Thymus transplantation can also be used in pediatric patients with a Foxn1 deficiency.

=== Co-transplantation with other organs ===
In the 2000s, promising animal experiments into transplanting thymic tissue and another organ at the same time were carried out, in order to improve the recipient's tolerance of the transplanted organ, and to reduce the need for immunosuppressing drugs like tacrolimus. Such trials have been performed with kidney and heart transplants, drastically extending the time the animals were surviving without immunosuppressing drugs. The first human heart-and-thymus co-transplantation was performed on Easton Sinnamon in 2022, a newborn who suffered from both a lack of T cells, and a serious heart defect. Depending on the development, it is planned to wean him off immunosuppressant drugs, but it remains to be seen whether the same technique is viable in adults, as the thymus shrinks with age, with the bone marrow taking over T cell production.

==Effects and prognosis==
A study of 54 DiGeorge syndrome infants resulted in all tested subjects having developed polyclonal T-cell repertoires and proliferative responses to mitogens. The procedure was well tolerated and resulted in stable immunoreconstitution in these infants. It had a survival rate of 75%, having a follow-up as long as 13 years.

Complications include an increased susceptibility to infections while the T cells have not yet developed, rashes and erythema.
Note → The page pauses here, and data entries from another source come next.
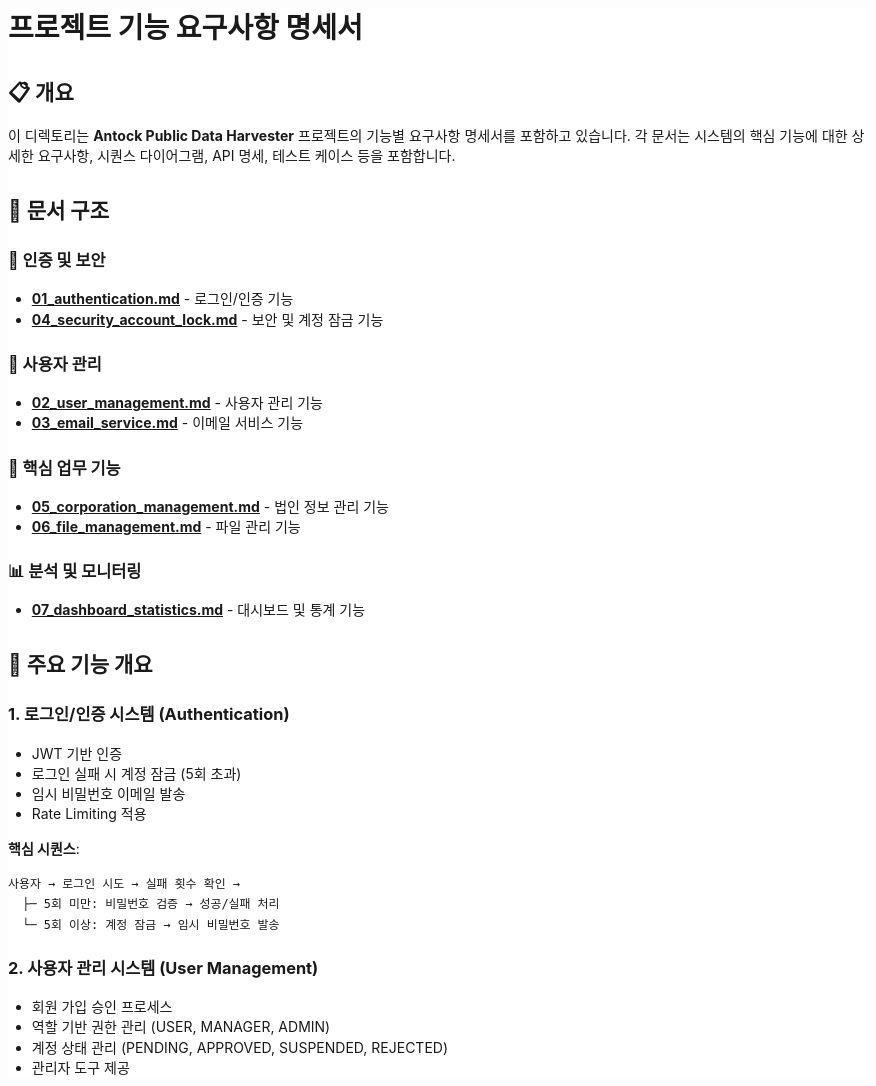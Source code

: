# 프로젝트 기능 요구사항 명세서

## 📋 개요

이 디렉토리는 **Antock Public Data Harvester** 프로젝트의 기능별 요구사항 명세서를 포함하고 있습니다. 각 문서는 시스템의 핵심 기능에 대한 상세한 요구사항, 시퀀스 다이어그램, API 명세, 테스트 케이스 등을 포함합니다.

## 📁 문서 구조

### 🔐 인증 및 보안

- **[01_authentication.md](./01_authentication.md)** - 로그인/인증 기능
- **[04_security_account_lock.md](./04_security_account_lock.md)** - 보안 및 계정 잠금 기능

### 👥 사용자 관리

- **[02_user_management.md](./02_user_management.md)** - 사용자 관리 기능
- **[03_email_service.md](./03_email_service.md)** - 이메일 서비스 기능

### 🏢 핵심 업무 기능

- **[05_corporation_management.md](./05_corporation_management.md)** - 법인 정보 관리 기능
- **[06_file_management.md](./06_file_management.md)** - 파일 관리 기능

### 📊 분석 및 모니터링

- **[07_dashboard_statistics.md](./07_dashboard_statistics.md)** - 대시보드 및 통계 기능

## 🎯 주요 기능 개요

### 1. 로그인/인증 시스템 (Authentication)

- JWT 기반 인증
- 로그인 실패 시 계정 잠금 (5회 초과)
- 임시 비밀번호 이메일 발송
- Rate Limiting 적용

**핵심 시퀀스**:

```
사용자 → 로그인 시도 → 실패 횟수 확인 →
  ├─ 5회 미만: 비밀번호 검증 → 성공/실패 처리
  └─ 5회 이상: 계정 잠금 → 임시 비밀번호 발송
```

### 2. 사용자 관리 시스템 (User Management)

- 회원 가입 승인 프로세스
- 역할 기반 권한 관리 (USER, MANAGER, ADMIN)
- 계정 상태 관리 (PENDING, APPROVED, SUSPENDED, REJECTED)
- 관리자 도구 제공
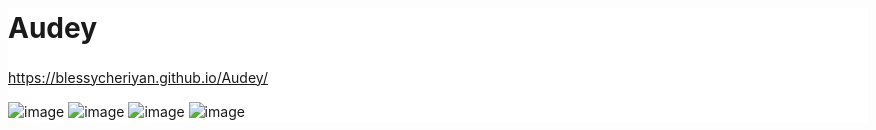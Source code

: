 # Audey

https://blessycheriyan.github.io/Audey/

<img width="960" alt="image" src="https://user-images.githubusercontent.com/60100410/229365871-958a44a4-54dd-428d-b907-0785b92b3f50.png">

<img width="960" alt="image" src="https://user-images.githubusercontent.com/60100410/229365905-a9ac1c8f-b621-48f7-adde-b6132eb0c5d9.png">

<img width="960" alt="image" src="https://user-images.githubusercontent.com/60100410/229365931-8fc47e4f-c34a-4fcb-8ea4-997f877217a7.png">

<img width="960" alt="image" src="https://user-images.githubusercontent.com/60100410/229365954-5d4e73e0-4c59-4353-86dc-f1817f489974.png">
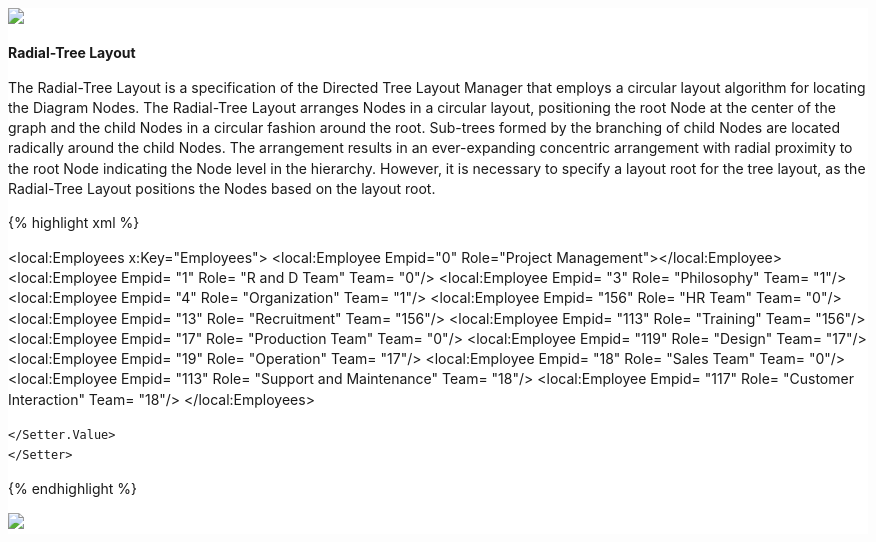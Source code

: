 ![](Automatic-Layouts_images\Automatic-Layouts_img8.png)

**Radial-Tree Layout**

The Radial-Tree Layout is a specification of the Directed Tree Layout Manager that employs a circular layout algorithm for locating the Diagram Nodes. The Radial-Tree Layout arranges Nodes in a circular layout, positioning the root Node at the center of the graph and the child Nodes in a circular fashion around the root. Sub-trees formed by the branching of child Nodes are located radically around the child Nodes. The arrangement results in an ever-expanding concentric arrangement with radial proximity to the root Node indicating the Node level in the hierarchy. However, it is necessary to specify a layout root for the tree layout, as the Radial-Tree Layout positions the Nodes based on the layout root.

{% highlight xml %}

<local:Employees x:Key="Employees">
	<local:Employee Empid="0" Role="Project Management"></local:Employee>
	<local:Employee Empid= "1"  Role= "R and D Team" Team= "0"/>
	<local:Employee Empid= "3"  Role= "Philosophy" Team= "1"/>
	<local:Employee Empid= "4"  Role= "Organization" Team= "1"/>
	<local:Employee Empid= "156"  Role= "HR Team" Team= "0"/>
	<local:Employee Empid= "13"  Role= "Recruitment" Team= "156"/>
	<local:Employee Empid= "113"  Role= "Training" Team= "156"/>
	<local:Employee Empid= "17"  Role= "Production Team" Team= "0"/>
	<local:Employee Empid= "119"  Role= "Design" Team= "17"/>
	<local:Employee Empid= "19"  Role= "Operation" Team= "17"/>
	<local:Employee Empid= "18"  Role= "Sales Team" Team= "0"/>
	<local:Employee Empid= "113"  Role= "Support and Maintenance" Team= "18"/>
	<local:Employee Empid= "117"  Role= "Customer Interaction" Team= "18"/>
</local:Employees>


<Style TargetType="syncfusion:Node">
	<Setter Property="UnitWidth" Value="30" />
	<Setter Property="UnitHeight" Value="30" />
	<Setter Property="Shape">
	<Setter.Value>
		<EllipseGeometry RadiusX="10" RadiusY="10"></EllipseGeometry>
	</Setter.Value>
	</Setter>
	<Setter Property="ShapeStyle">
	<Setter.Value>
		<Style TargetType="Path">
			<Setter Property="Fill" Value="OliveDrab"></Setter>
			<Setter Property="Stretch" Value="Fill"></Setter>
		</Style>
	</Setter.Value>
	</Setter>
</Style>

{% endhighlight %}

![](Automatic-Layouts_images\Automatic-Layouts_img9.png)
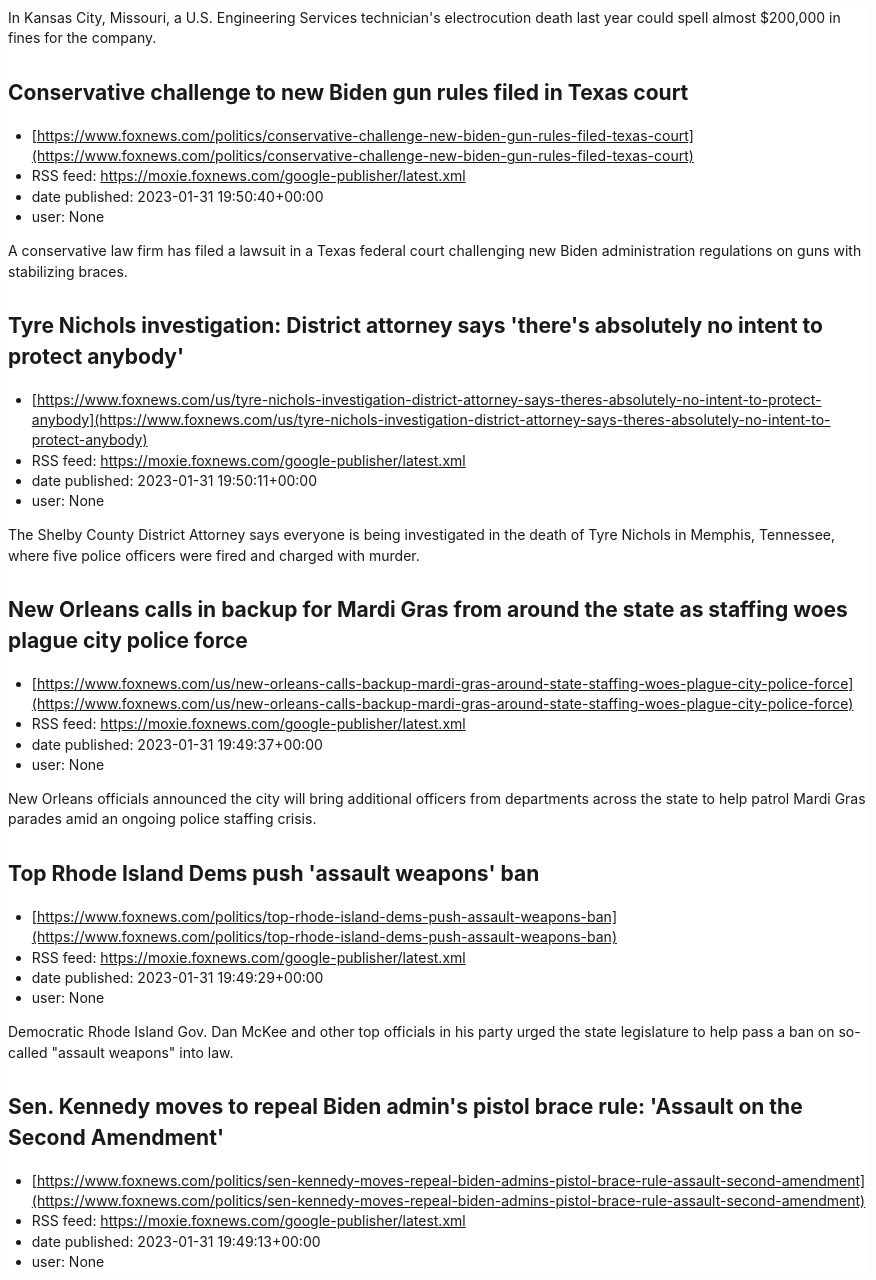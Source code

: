 In Kansas City, Missouri, a U.S. Engineering Services technician's electrocution death last year could spell almost $200,000 in fines for the company.

## Conservative challenge to new Biden gun rules filed in Texas court
 - [https://www.foxnews.com/politics/conservative-challenge-new-biden-gun-rules-filed-texas-court](https://www.foxnews.com/politics/conservative-challenge-new-biden-gun-rules-filed-texas-court)
 - RSS feed: https://moxie.foxnews.com/google-publisher/latest.xml
 - date published: 2023-01-31 19:50:40+00:00
 - user: None

A conservative law firm has filed a lawsuit in a Texas federal court challenging new Biden administration regulations on guns with stabilizing braces.

## Tyre Nichols investigation: District attorney says 'there's absolutely no intent to protect anybody'
 - [https://www.foxnews.com/us/tyre-nichols-investigation-district-attorney-says-theres-absolutely-no-intent-to-protect-anybody](https://www.foxnews.com/us/tyre-nichols-investigation-district-attorney-says-theres-absolutely-no-intent-to-protect-anybody)
 - RSS feed: https://moxie.foxnews.com/google-publisher/latest.xml
 - date published: 2023-01-31 19:50:11+00:00
 - user: None

The Shelby County District Attorney says everyone is being investigated in the death of Tyre Nichols in Memphis, Tennessee, where five police officers were fired and charged with murder.

## New Orleans calls in backup for Mardi Gras from around the state as staffing woes plague city police force
 - [https://www.foxnews.com/us/new-orleans-calls-backup-mardi-gras-around-state-staffing-woes-plague-city-police-force](https://www.foxnews.com/us/new-orleans-calls-backup-mardi-gras-around-state-staffing-woes-plague-city-police-force)
 - RSS feed: https://moxie.foxnews.com/google-publisher/latest.xml
 - date published: 2023-01-31 19:49:37+00:00
 - user: None

New Orleans officials announced the city will bring additional officers from departments across the state to help patrol Mardi Gras parades amid an ongoing police staffing crisis.

## Top Rhode Island Dems push 'assault weapons' ban
 - [https://www.foxnews.com/politics/top-rhode-island-dems-push-assault-weapons-ban](https://www.foxnews.com/politics/top-rhode-island-dems-push-assault-weapons-ban)
 - RSS feed: https://moxie.foxnews.com/google-publisher/latest.xml
 - date published: 2023-01-31 19:49:29+00:00
 - user: None

Democratic Rhode Island Gov. Dan McKee and other top officials in his party urged the state legislature to help pass a ban on so-called "assault weapons" into law.

## Sen. Kennedy moves to repeal Biden admin's pistol brace rule: 'Assault on the Second Amendment'
 - [https://www.foxnews.com/politics/sen-kennedy-moves-repeal-biden-admins-pistol-brace-rule-assault-second-amendment](https://www.foxnews.com/politics/sen-kennedy-moves-repeal-biden-admins-pistol-brace-rule-assault-second-amendment)
 - RSS feed: https://moxie.foxnews.com/google-publisher/latest.xml
 - date published: 2023-01-31 19:49:13+00:00
 - user: None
===Graft-versus-host disease===
Theoretically, thymus transplantation could cause two types of graft-versus-host disease (GVHD): First, it could cause a donor T cell-related GVHD, because of T cells from the donor that are present in the transplanted thymus that recognizes the recipient as foreign. Donor T cells can be detected in the recipient after transplantation, but there is no evidence of any donor T cell-related graft-versus-host disease.

Second, a thymus transplantation can cause a non-donor T cell-related GVHD because the recipients thymocytes would use the donor thymus cells as models when going through the negative selection to recognize self-antigens, and could therefore still mistake own structures in the rest of the body for being non-self. This is a rather indirect GVHD because it is not directly cells in the graft itself that causes it, but cells in the graft that make the recipient's T cells act like donor T cells. It would also be of relatively late-onset because it requires the formation of new T cells. It can be seen as a multiple-organ autoimmunity in xenotransplantation experiments of the thymus between different species. Autoimmune disease is a frequent complication after human allogeneic thymus transplantation, found in 42% of subjects over 1 year post transplantation. However, this is partially explained by that the indication itself, that is, complete DiGeorge syndrome, increases the risk of autoimmune disease.